Glassmoyer and Goyette delivered the cars as promised. Broderick couldn’t drive a manual transmission, so the hero car was converted to automatic and disguised as a four-speed. Watch the movie closely, and you’ll see both of Ferris’s hands firmly on the steering wheel during sound-effect gearshifts. Oh, that Hollywood magic.
After filming, the cars went their separate ways. One ended up on the wall of a Planet Hollywood in Minneapolis, then on another wall at another Planet Hollywood, in Cancun, before Glassmoyer bought it back. Glassmoyer also bought the stunt car, restored it and upgraded the engine, then sold it at Mecum Monterey in 2013 for $230,000. And the hero car? It became one couple’s daily driver for several years. They put 250,000 miles on its junkyard-sourced Torino V-8 before it made its way to the U.K. In 2010, Bonhams sold the hero car for $108,251 to American Bob Winegard, a longtime fan of the movie and its star car.
Late last year, the Historic Vehicle Association began the process of documenting Winegard’s now fully restored Spyder for the National Historic Vehicle Register, and in April, it was displayed in a glass box on the National Mall in Washington, D.C. In a world where real Ferrari Cal Spiders are now eight-figure cars (the auction record is $18 million), what makes a low-volume fiberglass replica worth the HVA’s time and effort? Cultural significance, in short. When the HVA conducted a survey of millennials and asked if there was a car that especially resonated with them, Cameron’s dad’s Ferrari topped the list. No one seemed to care that it was fake.

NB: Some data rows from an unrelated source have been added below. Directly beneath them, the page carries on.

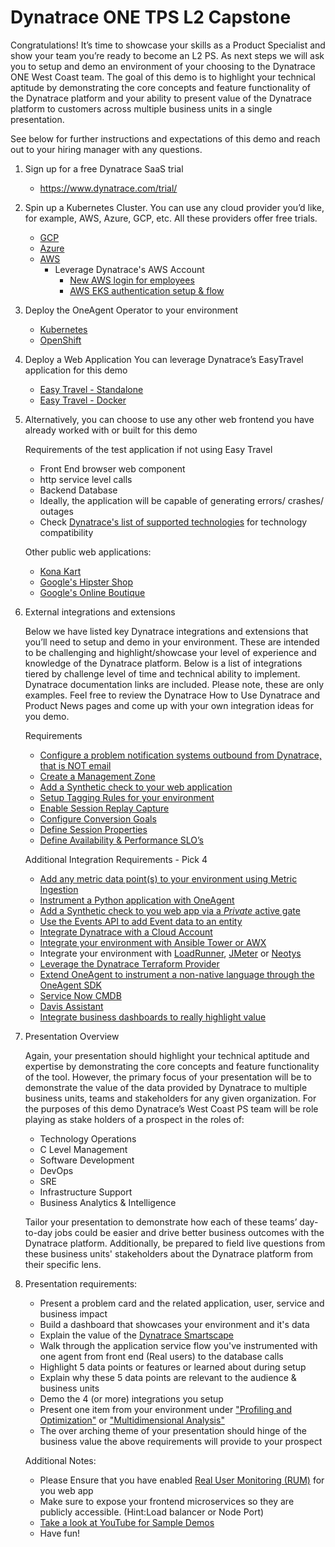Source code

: # Dynatrace ONE TPS L2 Capstone

Congratulations! It’s time to showcase your skills as a Product Specialist and show your team you’re ready to become an L2 PS. As next steps we will ask you to setup and demo an environment of your choosing to the Dynatrace ONE West Coast team. The goal of this demo is to highlight your technical aptitude by demonstrating the core concepts and feature functionality of the Dynatrace platform and your ability to present value of the Dynatrace platform to customers across multiple business units in a single presentation.

See below for further instructions and expectations of this demo and reach out to your hiring manager with any questions.

1. Sign up for a free Dynatrace SaaS trial 
    - https://www.dynatrace.com/trial/

1. Spin up a Kubernetes Cluster. You can use any cloud provider you’d like, for example, AWS, Azure, GCP, etc. All these providers offer free trials.
    - [GCP](https://cloud.google.com/free/docs/gcp-free-tier/#free-trial) 
    - [Azure](https://azure.microsoft.com/en-us/offers/ms-azr-0044p/)
    - [AWS](https://aws.amazon.com/free/)
        - Leverage Dynatrace's AWS Account 
            - [New AWS login for employees](https://dynatrace.sharepoint.com/sites/gotc/SitePages/AWS-Console-Login.aspx)
            - [AWS EKS authentication setup & flow](https://dev-wiki.dynatrace.org/pages/viewpage.action?spaceKey=DTONE&title=AWS+EKS+authentication+setup+and+flow)
       
1. Deploy the OneAgent Operator to your environment
    - [Kubernetes](https://www.dynatrace.com/support/help/shortlink/full-stack-dto-k8)
    - [OpenShift](https://www.dynatrace.com/support/help/shortlink/full-stack-dto-k8)

1. Deploy a Web Application
    You can leverage Dynatrace’s EasyTravel application for this demo
    - [Easy Travel - Standalone](https://community.dynatrace.com/t5/Getting-started/easyTravel-Documentation-and-Download/td-p/181271)
    - [Easy Travel - Docker](https://github.com/Dynatrace/easyTravel-Docker)

1. Alternatively, you can choose to use any other web frontend you have already worked with or built for this demo

    Requirements of the test application if not using Easy Travel
    - Front End browser web component 
    - http service level calls 
    - Backend Database
    - Ideally, the application will be capable of generating errors/ crashes/ outages
    - Check [Dynatrace's list of supported technologies](https://www.dynatrace.com/support/help/technology-support/supported-technologies-and-versions/) for technology compatibility

   Other public web applications:
    - [Kona Kart](https://github.com/BraydenNeale/dynatrace_konakart_docker)
    - [Google's Hipster Shop](https://github.com/lightstep/hipster-shop)
    - [Google's Online Boutique](https://github.com/GoogleCloudPlatform/microservices-demo)

1. External integrations and extensions

    Below we have listed key Dynatrace integrations and extensions that you’ll need to setup and demo in your environment. These are intended to be challenging and highlight/showcase your level of experience and knowledge of the Dynatrace platform. Below is a list of integrations tiered by challenge level of time and technical ability to implement. Dynatrace documentation links are included. Please note, these are only examples. Feel free to review the Dynatrace How to Use Dynatrace and Product News pages and come up with your own integration ideas for you demo.

    Requirements
        
    - [Configure a problem notification systems outbound from Dynatrace, that is NOT email](https://www.dynatrace.com/support/help/setup-and-configuration/integrations/third-party-integrations/)
    - [Create a Management Zone](https://www.dynatrace.com/support/help/how-to-use-dynatrace/management-zones/)
    - [Add a Synthetic check to your web application](https://www.dynatrace.com/support/help/how-to-use-dynatrace/synthetic-monitoring/browser-monitors/create-a-single-url-browser-monitor/)
    - [Setup Tagging Rules for your environment](https://www.dynatrace.com/support/help/how-to-use-dynatrace/tags-and-metadata/)
    - [Enable Session Replay Capture](https://www.dynatrace.com/support/help/how-to-use-dynatrace/real-user-monitoring/setup-and-configuration/web-applications/additional-configuration/configure-session-replay-for-personal-data-protection/)
    - [Configure Conversion Goals](https://www.dynatrace.com/support/help/how-to-use-dynatrace/real-user-monitoring/how-to-use-real-user-monitoring/web-applications/define-conversion-goals/)
    - [Define Session Properties](https://www.dynatrace.com/support/help/how-to-use-dynatrace/real-user-monitoring/setup-and-configuration/web-applications/additional-configuration/define-user-action-and-session-properties/)
    - [Define Availability & Performance SLO’s](https://www.dynatrace.com/support/help/shortlink/objectives-hub)
 
    Additional Integration Requirements - Pick 4

    - [Add any metric data point(s) to your environment using Metric Ingestion](https://www.dynatrace.com/support/help/how-to-use-dynatrace/metrics/metric-ingestion/)
    - [Instrument a Python application with OneAgent](https://github.com/dynatrace-oss/OneAgent-SDK-Python-AutoInstrumentation)
    - [Add a Synthetic check to you web app via a *Private* active gate](https://www.dynatrace.com/support/help/how-to-use-dynatrace/synthetic-monitoring/private-synthetic-locations/create-a-private-synthetic-location/)
    - [Use the Events API to add Event data to an entity](https://www.dynatrace.com/support/help/dynatrace-api/environment-api/events/)
    - [Integrate Dynatrace with a Cloud Account](https://www.dynatrace.com/support/help/technology-support/cloud-platforms/)
    - [Integrate your environment with Ansible Tower or AWX](https://www.dynatrace.com/support/help/setup-and-configuration/integrations/third-party-integrations/problem-notification-systems/ansible-tower-integration/)
    - Integrate your environment with [LoadRunner](https://www.dynatrace.com/support/help/setup-and-configuration/integrations/third-party-integrations/test-automation-frameworks/dynatrace-and-loadrunner-integration/), [JMeter](https://www.dynatrace.com/support/help/setup-and-configuration/integrations/third-party-integrations/test-automation-frameworks/dynatrace-and-jmeter-integration/) or [Neotys](https://www.dynatrace.com/support/help/setup-and-configuration/integrations/third-party-integrations/test-automation-frameworks/neotys-integration/)
    - [Leverage the Dynatrace Terraform Provider](https://registry.terraform.io/providers/dynatrace-oss/dynatrace/latest)
    - [Extend OneAgent to instrument a non-native language through the OneAgent SDK](https://www.dynatrace.com/support/help/extend-dynatrace/oneagent-sdk/)
    - [Service Now CMDB](https://www.dynatrace.com/support/help/setup-and-configuration/integrations/third-party-integrations/problem-notification-systems/servicenow-integration/)
    - [Davis Assistant](https://www.dynatrace.com/support/help/how-to-use-dynatrace/davis-assistant/)
    - [Integrate business dashboards to really highlight value](https://dynatrace.github.io/BizOpsConfigurator/)
 

1. Presentation Overview

    Again, your presentation should highlight your technical aptitude and expertise by demonstrating the core concepts and feature functionality of the tool. However, the primary focus of your presentation will be to demonstrate the value of the data provided by Dynatrace to multiple business units, teams and stakeholders for any given organization. For the purposes of this demo Dynatrace’s West Coast PS team will be role playing as stake holders of a prospect in the roles of:  
    
    - Technology Operations
    - C Level Management
    - Software Development
    - DevOps
    - SRE
    - Infrastructure Support
    - Business Analytics & Intelligence

    Tailor your presentation to demonstrate how each of these teams’ day-to-day jobs could be easier and drive better business outcomes with the Dynatrace platform. Additionally, be prepared to field live questions from these business units' stakeholders about the Dynatrace platform from their specific lens. 

1. Presentation requirements: 

    - Present a problem card and the related application, user, service and business impact 
    - Build a dashboard that showcases your environment and it's data
    - Explain the value of the [Dynatrace Smartscape](https://www.dynatrace.com/support/help/how-to-use-dynatrace/smartscape/visualize-your-environment-topology-through-smartscape/)
    - Walk through the application service flow you've instrumented with one agent from front end (Real users) to the database calls
    - Highlight 5 data points or features or learned about during setup
    - Explain why these 5 data points are relevant to the audience & business units 
    - Demo the 4 (or more) integrations you setup
    - Present one item from your environment under ["Profiling and Optimization"](https://www.dynatrace.com/support/help/how-to-use-dynatrace/diagnostics/) or ["Multidimensional Analysis"](https://www.dynatrace.com/support/help/how-to-use-dynatrace/diagnostics/)
    - The over arching theme of your presentation should hinge of the business value the above requirements will provide to your prospect

    Additional Notes:

    - Please Ensure that you have enabled [Real User Monitoring (RUM)](https://www.dynatrace.com/support/help/how-to-use-dynatrace/real-user-monitoring/setup-and-configuration/web-applications/initial-configuration/configure-dynatrace-real-user-monitoring-to-capture-xhr-actions/) for you web app
    - Make sure to expose your frontend microservices so they are publicly accessible. (Hint:Load balancer or Node Port)
    - [Take a look at YouTube for Sample Demos](https://www.youtube.com/results?search_query=dynatrace+demo)
    - Have fun!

“Ferris Bueller’s Day Off is such a multigenerational movie,” says HVA president Mark Gessler. “It’s the Great American ‘Let’s go screw off today’ movie. Everyone wants to do that.” The Modena Spyder’s timing on the National Mall couldn’t have been better, either, with thousands of kids on their annual rite-of-passage springtime field trips to Washington, many of whom were able to stop by the display in the midst of museum hopping. Gessler says you’d be pressed to find one kid who hadn’t seen the 32-year-old movie and didn’t know the car.
In discussing Ferris with ABC News in 2016, Ben Stein, the lawyer/writer/actor/political commentator who famously delivered a fantastic roll call and a droning economics lesson in the film, spoke to what made it resonate with viewers no matter their age: “It is about something very basic in human life, a wish to get away, escape responsibility, and have a day where your day is every fantasy you’ve ever had.”